How much information do LLMs really memorize? Now we know, thanks to Meta, Google, Nvidia and Cornell

6 hours ago

0 0 6 minutes read

Become a member of the event that is trusted by business leaders for almost two decades. VB Transform brings together the people who build the real Enterprise AI strategy. Leather

Most people who are interested in Generative AI probably already know that great language models (LLMS) – such as those behind Chatgpt, Anthropic’s Claude and Google’s Gemini – are trained on mass data sets: trillions of words from websites, books, code bases and, more and more, other media, audio, audio and video. But why?

From this data, LLMS develops a statistical, general understanding of language, the patterns and the world – encrypted in the form of billions of parameters, or ‘institutions’, in a network of artificial neurons (those mathematical functions are that converting input data into inventions signals).

By being exposed to all these training data, LLMS learn to detect and generalize patterns that are reflected in the parameters of their neurons. The word ‘apple’, for example, often appears near terms related to food, fruit or trees, and sometimes computers. The model takes that apples can be red, green or yellow, or sometimes even other colors if they are rotten or rare, “apple” are spelled in English and are edible. This statistical knowledge influences how the model responds when a user enters a prompt – shaping the output it generates on the basis of the associations that it “has learned” of the training data.

But a big question – even under AI researchers – continues to exist: how much of the training data of an LLM is used to build generalized representations of concepts, and how much is instead to remember Literally or stored in a way that is identical or almost identical to the original data?

This is not only important to better understand how LLMS works – and when they go wrong – but also as model providers defend themselves in infringement of copyright infringement on court cases that have been filed by data makers and owners, such as artists and record labels. If it is shown that LLMS literally reproduces considerable parts of their training data, courts may rather be the side of claimants and claim that the models have copied illegally protected material. If not – if the models are found to generate output on the basis of generalized patterns instead of exact replication – developers may continue to scrape and train on copyrighted data under existing legal defenses such as reasonable use.

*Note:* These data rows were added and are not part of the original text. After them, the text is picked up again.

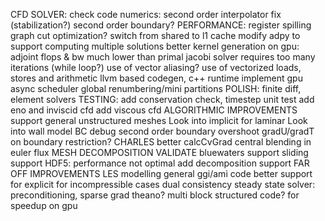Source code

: CFD SOLVER:
    check code numerics: second order interpolator fix (stabilization?)
                         second order boundary?
PERFORMANCE:
    register spilling graph cut optimization? switch from shared to l1 cache
    modify adpy to support computing multiple solutions
    better kernel generation on gpu: adjoint flops & bw much lower than primal
    jacobi solver requires too many iterations (while loop?)
    use of vector aliasing?
    use of vectorized loads, stores and arithmetic
    llvm based codegen, c++ runtime
    implement gpu async scheduler
    global renumbering/mini partitions
POLISH:
    finite diff, element solvers
TESTING:
    add conservation check, timestep unit test
    add eno and inviscid cfd
    add viscous cfd
ALGORITHMIC IMPROVEMENTS
    support general unstructured meshes
    Look into implicit for laminar
    Look into wall model BC
    debug second order boundary overshoot
    gradU/gradT on boundary restriction? 
CHARLES
    better calcCvGrad
    central blending in euler flux
MESH DECOMPOSITION
    VALIDATE
    bluewaters support
    sliding support
HDF5:
    performance not optimal
    add decomposition support
FAR OFF IMPROVEMENTS
    LES modelling
    general ggi/ami code
    better support for explicit for incompressible cases
    dual consistency
    steady state solver: preconditioning, sparse grad theano?
    multi block structured code? for speedup on gpu
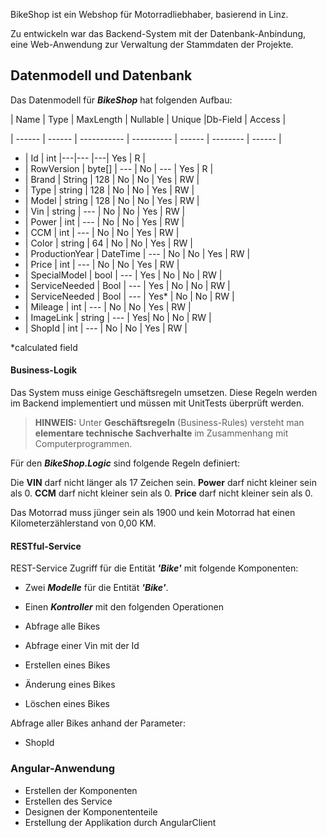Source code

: 



BikeShop ist ein Webshop für Motorradliebhaber, basierend in Linz.


Zu entwickeln war das Backend-System mit der Datenbank-Anbindung, eine Web-Anwendung zur Verwaltung der Stammdaten der Projekte.



## Datenmodell und Datenbank

Das Datenmodell für ***BikeShop*** hat folgenden Aufbau:


| Name | Type | MaxLength | Nullable | Unique |Db-Field | Access |

| ------ | ------ | ----------- | ---------- | ------ | -------- |    ------ |

 - | Id | int |---|---  |---|  Yes | R |
 - | RowVersion | byte[] | --- | No | --- |  Yes | R |
 - | Brand | String | 128 | No |  No | Yes | RW |
 - | Type | string | 128 | No | No | Yes | RW |
 - | Model | string | 128 | No | No | Yes | RW |
 - | Vin | string | --- | No | No | Yes | RW |
 - | Power | int | --- | No | No | Yes | RW |
 - | CCM | int | --- | No | No | Yes | RW |
 - | Color | string | 64 | No | No | Yes | RW |
 - | ProductionYear | DateTime | --- | No | No | Yes | RW |
 - | Price | int | --- | No | No | Yes | RW |
 - | SpecialModel | bool | --- | Yes | No | No | RW |
 - | ServiceNeeded | Bool | --- | Yes | No | No | RW |
 - | ServiceNeeded | Bool | --- | Yes* | No | No | RW |
 - | Mileage | int | --- | No | No | Yes | RW |
 - | ImageLink | string | --- | Yes| No | No | RW |
 - | ShopId | int | --- | No | No | Yes | RW |

*calculated field


#### Business-Logik

Das System muss einige Geschäftsregeln umsetzen. Diese Regeln werden im Backend implementiert und müssen mit UnitTests überprüft werden.

> **HINWEIS:** Unter **Geschäftsregeln** (Business-Rules) versteht man **elementare technische Sachverhalte** im Zusammenhang mit Computerprogrammen.

Für den ***BikeShop.Logic*** sind folgende Regeln definiert:

Die **VIN** darf nicht länger als 17 Zeichen sein.
**Power** darf nicht kleiner sein als 0.
**CCM** darf nicht kleiner sein als 0.
**Price** darf nicht kleiner sein als 0.

Das Motorrad muss jünger sein als 1900 und kein Motorrad hat einen Kilometerzählerstand von 0,00 KM.


#### RESTful-Service

REST-Service Zugriff für die Entität ***'Bike'*** mit folgende Komponenten:

- Zwei ***Modelle*** für die Entität ***'Bike'***.

- Einen ***Kontroller*** mit den folgenden Operationen

- Abfrage alle Bikes

- Abfrage einer Vin mit der Id

- Erstellen eines Bikes

- Änderung eines Bikes

- Löschen eines Bikes

 Abfrage aller Bikes anhand der Parameter:

- ShopId

### Angular-Anwendung


- Erstellen der Komponenten
- Erstellen des Service
- Designen der Komponententeile
- Erstellung der Applikation durch AngularClient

Now we finally have an answer to the question of how many LLMs remember versus generalize: A new study released this week From researchers from Meta, Google DeepMind, Cornell University and Nvidia thinks so GPT style models have a fixed memorization capacity of approximately 3.6 bits per parameter.

To understand what 3.6 bits in practice means:

A single bit is the smallest unit of digital data, which represent a 0 or 1. Eight bits, form a byte.
Saving 3.6 bits makes approximately 12.13 different values possible, as calculated by 2^3.6.
This is about the amount of information required to choose one of the 12 options comparable to selecting a month of the year or the outcome of a role of a 12-sided dice.
It is not enough to even save one English letter (which needs around 4.7 bits), But it is just enough to cod a character of a reduced set of 10 common English letters (for which approximately 3.32 bits are needed).
In Bytes, 3.6 bits is 0.45 bytes – less than half of the size of a typical character stored in Ascii (used 8 bits or 1 byte).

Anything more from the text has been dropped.